In aggiunta alla positività della rilevazione Invalsi, sostenuta da più parti e condivisibile, si può guardare da un altro punto di vista l’impegno degli alunni di fronte alle prove nazionali. Il fatto che gli alunni possano non essere preparati e/o abituati a test strutturati in un certo modo può diventare un’occasione interessante per registrare una macro-competenza e un pensiero divergente, non lineare, negli alunni.

Vale a dire. Porre gli studenti di fronte ad un compito non usuale (almeno nella forma) crea una situazione concreta in cui lo studente può manifestare e dimostrare una competenza non solo disciplinare ma globale. Se il D.M. 9 del 2010 presenta tre livelli di progressione di una competenza, si può osservare la definizione del livello “intermedio” che il DM così descrive. “Lo studente svolge compiti e risolve problemi complessi in situazioni note, compie scelte consapevoli, mostrando di saper utilizzare le conoscenze e le abilità acquisite”. “Sfruttiamo” le prove Invalsi come occasione di elicitazione e manifestazione di competenze anche superordinate alla singola disciplina. Partendo dalla convinzione che, prima ancora che un addestramento, la scuola deve offrire agli alunni occasioni di messa alla prova, di misurarsi anche con il non noto, con il sostegno di coach d’eccezione quali possono essere i docenti. E da un’altrettanto importante convinzione: gli alunni, i ragazzi, hanno un pensiero e strategie molto più numerose ed efficaci di quanto non si immagini. E gli stessi sono disposti a “rischiare” se non sono solo “valutati” ragionieristicamente, ma aiutati a conoscere ed essere consapevoli delle proprie potenzialità e dei propri limiti.

Le prove Invalsi vanno riconosciute nella loro valenza misurativa, nel discreto rigore scientifico della loro costruzione e dell’elaborazione dei dati. Contemporaneamente possono essere sdoganate dal giudizio di essere strumenti sadici, superiori alle capacità degli alunni o, peggio, non calibrati e quindi frustranti.

Si può certamente muovere degli appunti ai singoli item delle prove nonché, ad esempio, chiedersi la ragione per la quale nei test di italiano la grammatica venga testata in una sezione specifica, anziché essere inserita nella parte relativa alla comprensione. Molti potrebbero sollevare questioni. Ma si può evitare che gli eventuali “limiti” dei test diventino la ragione per mascherare paure degli addetti ai lavori e/o per sovrastimare il potere valutativo assoluto dei test stessi.

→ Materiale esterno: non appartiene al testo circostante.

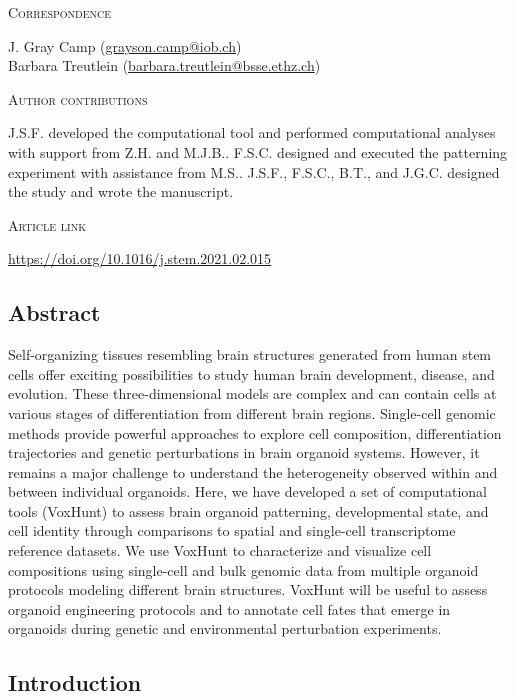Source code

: \noindent
{\large\textsc{Correspondence}} 

\noindent
J. Gray Camp (\href{mailto:grayson.camp@iob.ch}{grayson.camp@iob.ch})\\
Barbara Treutlein (\href{mailto:barbara.treutlein@bsse.ethz.ch}{barbara.treutlein@bsse.ethz.ch})
\vspace{1cm}

\noindent
{\large\textsc{Author contributions}}

\noindent
J.S.F. developed the computational tool and performed computational analyses with support from Z.H. and M.J.B.. F.S.C. designed and executed the patterning experiment with assistance from M.S.. J.S.F., F.S.C., B.T., and J.G.C. designed the study and wrote the manuscript.

\vspace{1cm}

\noindent
{\large\textsc{Article link}} 

\noindent
\href{https://doi.org/10.1016/j.stem.2021.02.015}{https://doi.org/10.1016/j.stem.2021.02.015}


\subsection{Abstract}

Self-organizing tissues resembling brain structures generated from human stem cells offer exciting possibilities to study human brain development, disease, and evolution. These three-dimensional models are complex and can contain cells at various stages of differentiation from different brain regions. Single-cell genomic methods provide powerful approaches to explore cell composition, differentiation trajectories and genetic perturbations in brain organoid systems. However, it remains a major challenge to understand the heterogeneity observed within and between individual organoids. Here, we have developed a set of computational tools (VoxHunt) to assess brain organoid patterning, developmental state, and cell identity through comparisons to spatial and single-cell transcriptome reference datasets. We use VoxHunt to characterize and visualize cell compositions using single-cell and bulk genomic data from multiple organoid protocols modeling different brain structures. VoxHunt will be useful to assess organoid engineering protocols and to annotate cell fates that emerge in organoids during genetic and environmental perturbation experiments.


\subsection{Introduction}

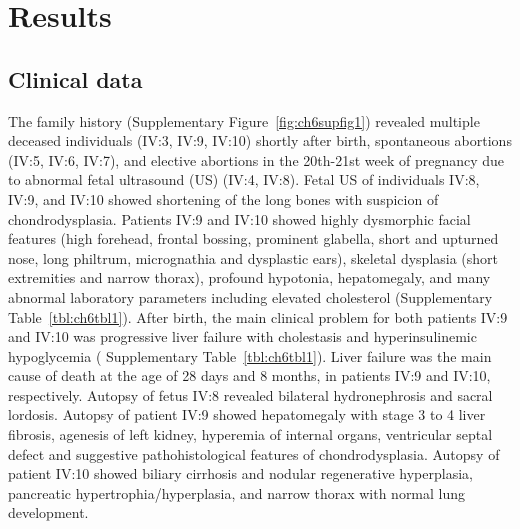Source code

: \section{Results}

\subsection{Clinical data}

The family history (Supplementary Figure~\ref{fig:ch6supfig1}) revealed multiple deceased individuals (IV:3, IV:9, IV:10) shortly after birth, spontaneous abortions (IV:5, IV:6, IV:7), and elective abortions in the 20th-21st week of pregnancy due to abnormal fetal ultrasound (US) (IV:4, IV:8). Fetal US of individuals IV:8, IV:9, and IV:10 showed shortening of the long bones with suspicion of chondrodysplasia. Patients IV:9 and IV:10 showed highly dysmorphic facial features (high forehead, frontal bossing, prominent glabella, short and upturned nose, long philtrum, micrognathia and dysplastic ears), skeletal dysplasia (short extremities and narrow thorax), profound hypotonia, hepatomegaly, and many abnormal laboratory parameters including elevated cholesterol (Supplementary Table~\ref{tbl:ch6tbl1}). After birth, the main clinical problem for both patients IV:9 and IV:10 was progressive liver failure with cholestasis and hyperinsulinemic hypoglycemia ( Supplementary Table~\ref{tbl:ch6tbl1}). Liver failure was the main cause of death at the age of 28 days and 8 months, in patients IV:9 and IV:10, respectively. Autopsy of fetus IV:8 revealed bilateral hydronephrosis and sacral lordosis. Autopsy of patient IV:9 showed hepatomegaly with stage 3 to 4 liver fibrosis, agenesis of left kidney, hyperemia of internal organs, ventricular septal defect and suggestive pathohistological features of chondrodysplasia. Autopsy of patient IV:10 showed biliary cirrhosis and nodular regenerative hyperplasia, pancreatic hypertrophia/hyperplasia, and narrow thorax with normal lung development.

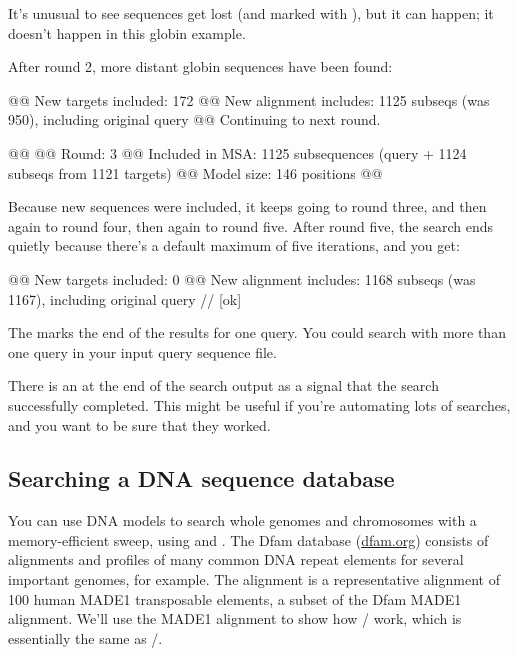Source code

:It's unusual to see sequences get lost (and marked with \ccode{-}),
but it can happen; it doesn't happen in this globin example.

After round 2, more distant globin sequences have been found:

\begin{samepage}
\begin{sreoutput}
@@ New targets included:   172
@@ New alignment includes: 1125 subseqs (was 950), including original query
@@ Continuing to next round.

@@
@@ Round:                  3
@@ Included in MSA:        1125 subsequences (query + 1124 subseqs from 1121 targets)
@@ Model size:             146 positions
@@
\end{sreoutput}
\end{samepage}

Because new sequences were included, it keeps going to round three,
and then again to round four, then again to round five. After round
five, the search ends quietly because there's a default maximum
of five iterations, and you get:

\begin{samepage}
\begin{sreoutput}
@@ New targets included:   0
@@ New alignment includes: 1168 subseqs (was 1167), including original query
//
[ok]
\end{sreoutput}
\end{samepage}

The \ccode{//} marks the end of the results for one query. You could
search with more than one query in your input query sequence
file. 

There is an \ccode{[ok]} at the end of the search output as a signal
that the search successfully completed. This might be useful if you're
automating lots of searches, and you want to be sure that they worked.



\subsection{Searching a DNA sequence database}

You can use DNA models to search whole genomes and chromosomes with a
memory-efficient sweep, using  and . The
Dfam database (\url{dfam.org}) consists of alignments and profiles of
many common DNA repeat elements for several important genomes, for
example.  The alignment  is a representative
alignment of 100 human MADE1 transposable elements, a subset of the
Dfam MADE1 alignment. We'll use the MADE1 alignment to show how
/ work, which is essentially the same as
/.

Senza lo spauracchio dell’esame senza appello gli alunni possono dare più di quanto si chieda loro. I test dell’Invalsi sono delle prove che vanno a sondare apprendimenti, importanti sì, ma “alcuni” apprendimenti. Gli esiti di tali prove possono servire agli alunni per conoscere meglio il punto del percorso in cui essi si collocano.

Sono prove, non sentenze inappellabili. Sereni su questo, insegnanti, alunni e famiglie.